§ **PROBLEM DESCRIPTION**
Output a verbatim copy of the data, cut off after the line that contains "나. Dataset 분류: training/validation/test".

§ **Stored items from a collection**
BEGIN

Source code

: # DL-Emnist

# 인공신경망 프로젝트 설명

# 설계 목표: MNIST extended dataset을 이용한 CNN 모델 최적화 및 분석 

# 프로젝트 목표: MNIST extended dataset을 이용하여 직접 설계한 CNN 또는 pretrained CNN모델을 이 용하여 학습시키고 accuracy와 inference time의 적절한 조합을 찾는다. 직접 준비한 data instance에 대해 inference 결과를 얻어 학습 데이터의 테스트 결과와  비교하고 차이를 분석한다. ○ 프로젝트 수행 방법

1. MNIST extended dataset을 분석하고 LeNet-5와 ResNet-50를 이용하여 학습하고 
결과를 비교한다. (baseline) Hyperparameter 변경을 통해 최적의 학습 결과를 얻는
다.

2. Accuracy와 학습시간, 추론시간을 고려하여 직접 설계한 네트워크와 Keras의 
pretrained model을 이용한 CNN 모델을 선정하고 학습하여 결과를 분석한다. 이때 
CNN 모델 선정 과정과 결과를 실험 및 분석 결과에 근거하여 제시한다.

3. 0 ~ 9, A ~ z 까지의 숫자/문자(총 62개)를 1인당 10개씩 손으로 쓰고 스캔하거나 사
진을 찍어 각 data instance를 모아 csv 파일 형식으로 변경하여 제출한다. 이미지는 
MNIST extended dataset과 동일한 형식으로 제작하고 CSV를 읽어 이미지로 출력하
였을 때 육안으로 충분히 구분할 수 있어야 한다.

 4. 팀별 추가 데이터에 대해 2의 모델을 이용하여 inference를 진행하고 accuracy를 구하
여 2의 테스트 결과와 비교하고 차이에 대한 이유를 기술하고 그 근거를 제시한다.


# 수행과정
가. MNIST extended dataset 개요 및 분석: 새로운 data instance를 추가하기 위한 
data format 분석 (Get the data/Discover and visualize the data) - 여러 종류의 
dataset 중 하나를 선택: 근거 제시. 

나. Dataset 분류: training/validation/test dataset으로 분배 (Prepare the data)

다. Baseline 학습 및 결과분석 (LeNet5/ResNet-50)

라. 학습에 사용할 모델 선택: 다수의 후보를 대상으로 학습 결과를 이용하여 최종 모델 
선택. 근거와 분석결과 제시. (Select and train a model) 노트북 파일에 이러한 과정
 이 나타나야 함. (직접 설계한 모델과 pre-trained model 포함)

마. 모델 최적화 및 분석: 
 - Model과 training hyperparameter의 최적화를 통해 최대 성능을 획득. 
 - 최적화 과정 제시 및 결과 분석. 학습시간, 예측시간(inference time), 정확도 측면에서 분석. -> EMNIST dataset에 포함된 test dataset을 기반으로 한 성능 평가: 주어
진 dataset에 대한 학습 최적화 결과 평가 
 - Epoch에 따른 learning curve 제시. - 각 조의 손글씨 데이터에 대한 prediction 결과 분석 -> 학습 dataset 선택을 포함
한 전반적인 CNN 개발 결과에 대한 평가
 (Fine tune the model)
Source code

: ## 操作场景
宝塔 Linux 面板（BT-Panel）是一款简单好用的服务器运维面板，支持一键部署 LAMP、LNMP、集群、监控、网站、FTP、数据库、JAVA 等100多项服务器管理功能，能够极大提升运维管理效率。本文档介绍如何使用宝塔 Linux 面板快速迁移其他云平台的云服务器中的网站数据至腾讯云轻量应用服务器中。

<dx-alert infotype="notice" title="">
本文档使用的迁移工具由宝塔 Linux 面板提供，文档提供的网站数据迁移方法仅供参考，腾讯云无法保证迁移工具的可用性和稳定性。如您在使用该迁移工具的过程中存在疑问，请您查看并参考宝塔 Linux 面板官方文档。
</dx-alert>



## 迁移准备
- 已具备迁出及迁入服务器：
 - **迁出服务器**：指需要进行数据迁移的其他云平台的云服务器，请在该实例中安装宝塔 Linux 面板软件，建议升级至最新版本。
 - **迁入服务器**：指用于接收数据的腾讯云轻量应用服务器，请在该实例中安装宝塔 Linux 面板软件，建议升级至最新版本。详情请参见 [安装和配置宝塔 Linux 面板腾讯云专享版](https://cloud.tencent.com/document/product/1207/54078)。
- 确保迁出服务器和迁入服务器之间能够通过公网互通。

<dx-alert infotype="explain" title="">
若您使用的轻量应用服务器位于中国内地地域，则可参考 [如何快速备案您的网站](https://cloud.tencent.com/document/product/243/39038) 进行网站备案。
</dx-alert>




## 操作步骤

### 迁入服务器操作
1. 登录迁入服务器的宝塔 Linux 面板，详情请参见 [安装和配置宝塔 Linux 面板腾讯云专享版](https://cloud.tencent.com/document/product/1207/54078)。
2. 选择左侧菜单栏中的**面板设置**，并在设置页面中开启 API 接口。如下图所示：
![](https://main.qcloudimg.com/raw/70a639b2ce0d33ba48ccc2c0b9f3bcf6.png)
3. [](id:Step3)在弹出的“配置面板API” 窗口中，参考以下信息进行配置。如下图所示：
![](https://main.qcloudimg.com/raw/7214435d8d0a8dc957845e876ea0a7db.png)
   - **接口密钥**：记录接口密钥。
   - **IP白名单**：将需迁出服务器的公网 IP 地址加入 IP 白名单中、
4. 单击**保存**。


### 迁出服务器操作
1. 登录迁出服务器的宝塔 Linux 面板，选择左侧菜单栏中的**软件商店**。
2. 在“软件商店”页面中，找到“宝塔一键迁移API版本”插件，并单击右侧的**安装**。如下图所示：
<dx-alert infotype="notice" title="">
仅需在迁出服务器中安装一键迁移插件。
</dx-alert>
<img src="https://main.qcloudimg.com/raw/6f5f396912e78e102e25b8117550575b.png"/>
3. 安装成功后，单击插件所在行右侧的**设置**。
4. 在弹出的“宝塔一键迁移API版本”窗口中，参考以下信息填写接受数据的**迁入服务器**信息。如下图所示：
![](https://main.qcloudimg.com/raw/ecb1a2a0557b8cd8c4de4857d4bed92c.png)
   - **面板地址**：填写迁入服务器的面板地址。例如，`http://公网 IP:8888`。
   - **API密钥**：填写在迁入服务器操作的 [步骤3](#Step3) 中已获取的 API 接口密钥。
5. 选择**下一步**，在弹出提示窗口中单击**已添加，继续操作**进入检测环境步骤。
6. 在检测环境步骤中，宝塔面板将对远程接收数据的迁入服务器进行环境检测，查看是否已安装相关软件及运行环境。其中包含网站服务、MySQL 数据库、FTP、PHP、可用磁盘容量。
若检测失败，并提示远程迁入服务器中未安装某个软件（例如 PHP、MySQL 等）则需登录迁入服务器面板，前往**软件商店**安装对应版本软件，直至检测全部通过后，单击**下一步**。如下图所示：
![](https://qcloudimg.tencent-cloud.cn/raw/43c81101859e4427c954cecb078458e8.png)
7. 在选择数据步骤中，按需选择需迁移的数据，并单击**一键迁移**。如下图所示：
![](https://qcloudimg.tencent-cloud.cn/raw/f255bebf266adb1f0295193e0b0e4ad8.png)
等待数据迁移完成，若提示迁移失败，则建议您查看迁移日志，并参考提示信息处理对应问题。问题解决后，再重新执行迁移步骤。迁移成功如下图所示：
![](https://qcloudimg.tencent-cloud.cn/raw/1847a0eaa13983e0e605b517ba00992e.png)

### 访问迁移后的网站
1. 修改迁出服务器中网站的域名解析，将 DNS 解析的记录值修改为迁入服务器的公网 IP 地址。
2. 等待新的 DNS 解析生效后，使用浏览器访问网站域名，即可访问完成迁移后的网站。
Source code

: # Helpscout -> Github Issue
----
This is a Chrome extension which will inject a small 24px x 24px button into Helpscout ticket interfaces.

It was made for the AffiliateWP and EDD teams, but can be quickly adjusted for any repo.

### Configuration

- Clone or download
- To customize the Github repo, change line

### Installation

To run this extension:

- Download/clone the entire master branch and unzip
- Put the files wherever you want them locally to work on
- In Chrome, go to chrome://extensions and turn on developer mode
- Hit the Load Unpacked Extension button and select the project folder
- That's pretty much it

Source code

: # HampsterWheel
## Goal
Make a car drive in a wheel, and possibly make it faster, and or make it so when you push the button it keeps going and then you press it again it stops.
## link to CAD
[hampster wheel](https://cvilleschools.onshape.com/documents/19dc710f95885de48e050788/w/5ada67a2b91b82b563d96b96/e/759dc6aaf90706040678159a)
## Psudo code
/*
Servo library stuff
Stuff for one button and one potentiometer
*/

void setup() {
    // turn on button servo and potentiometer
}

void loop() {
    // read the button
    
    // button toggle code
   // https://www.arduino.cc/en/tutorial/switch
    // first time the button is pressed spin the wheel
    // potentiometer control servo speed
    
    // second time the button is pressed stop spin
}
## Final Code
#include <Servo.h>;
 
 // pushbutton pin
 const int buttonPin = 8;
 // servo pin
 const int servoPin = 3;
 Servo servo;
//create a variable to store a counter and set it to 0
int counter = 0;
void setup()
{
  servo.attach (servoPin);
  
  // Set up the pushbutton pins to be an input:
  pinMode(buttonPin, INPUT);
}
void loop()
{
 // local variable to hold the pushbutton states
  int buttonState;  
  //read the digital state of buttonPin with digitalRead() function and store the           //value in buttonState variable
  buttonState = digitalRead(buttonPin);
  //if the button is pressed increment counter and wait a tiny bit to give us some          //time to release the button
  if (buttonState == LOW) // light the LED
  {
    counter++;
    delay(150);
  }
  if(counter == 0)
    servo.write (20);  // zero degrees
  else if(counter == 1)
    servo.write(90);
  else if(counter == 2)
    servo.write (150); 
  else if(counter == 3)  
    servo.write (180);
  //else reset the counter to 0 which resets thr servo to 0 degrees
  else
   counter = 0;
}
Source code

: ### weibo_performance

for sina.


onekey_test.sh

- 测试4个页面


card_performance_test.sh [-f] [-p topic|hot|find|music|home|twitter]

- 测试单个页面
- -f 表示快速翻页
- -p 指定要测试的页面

END

§ **TASK RESULT**
Source code

: # DL-Emnist

# 인공신경망 프로젝트 설명

# 설계 목표: MNIST extended dataset을 이용한 CNN 모델 최적화 및 분석 

# 프로젝트 목표: MNIST extended dataset을 이용하여 직접 설계한 CNN 또는 pretrained CNN모델을 이 용하여 학습시키고 accuracy와 inference time의 적절한 조합을 찾는다. 직접 준비한 data instance에 대해 inference 결과를 얻어 학습 데이터의 테스트 결과와  비교하고 차이를 분석한다. ○ 프로젝트 수행 방법

1. MNIST extended dataset을 분석하고 LeNet-5와 ResNet-50를 이용하여 학습하고 
결과를 비교한다. (baseline) Hyperparameter 변경을 통해 최적의 학습 결과를 얻는
다.

2. Accuracy와 학습시간, 추론시간을 고려하여 직접 설계한 네트워크와 Keras의 
pretrained model을 이용한 CNN 모델을 선정하고 학습하여 결과를 분석한다. 이때 
CNN 모델 선정 과정과 결과를 실험 및 분석 결과에 근거하여 제시한다.

3. 0 ~ 9, A ~ z 까지의 숫자/문자(총 62개)를 1인당 10개씩 손으로 쓰고 스캔하거나 사
진을 찍어 각 data instance를 모아 csv 파일 형식으로 변경하여 제출한다. 이미지는 
MNIST extended dataset과 동일한 형식으로 제작하고 CSV를 읽어 이미지로 출력하
였을 때 육안으로 충분히 구분할 수 있어야 한다.

 4. 팀별 추가 데이터에 대해 2의 모델을 이용하여 inference를 진행하고 accuracy를 구하
여 2의 테스트 결과와 비교하고 차이에 대한 이유를 기술하고 그 근거를 제시한다.


# 수행과정
가. MNIST extended dataset 개요 및 분석: 새로운 data instance를 추가하기 위한 
data format 분석 (Get the data/Discover and visualize the data) - 여러 종류의 
dataset 중 하나를 선택: 근거 제시. 

나. Dataset 분류: training/validation/test dataset으로 분배 (Prepare the data)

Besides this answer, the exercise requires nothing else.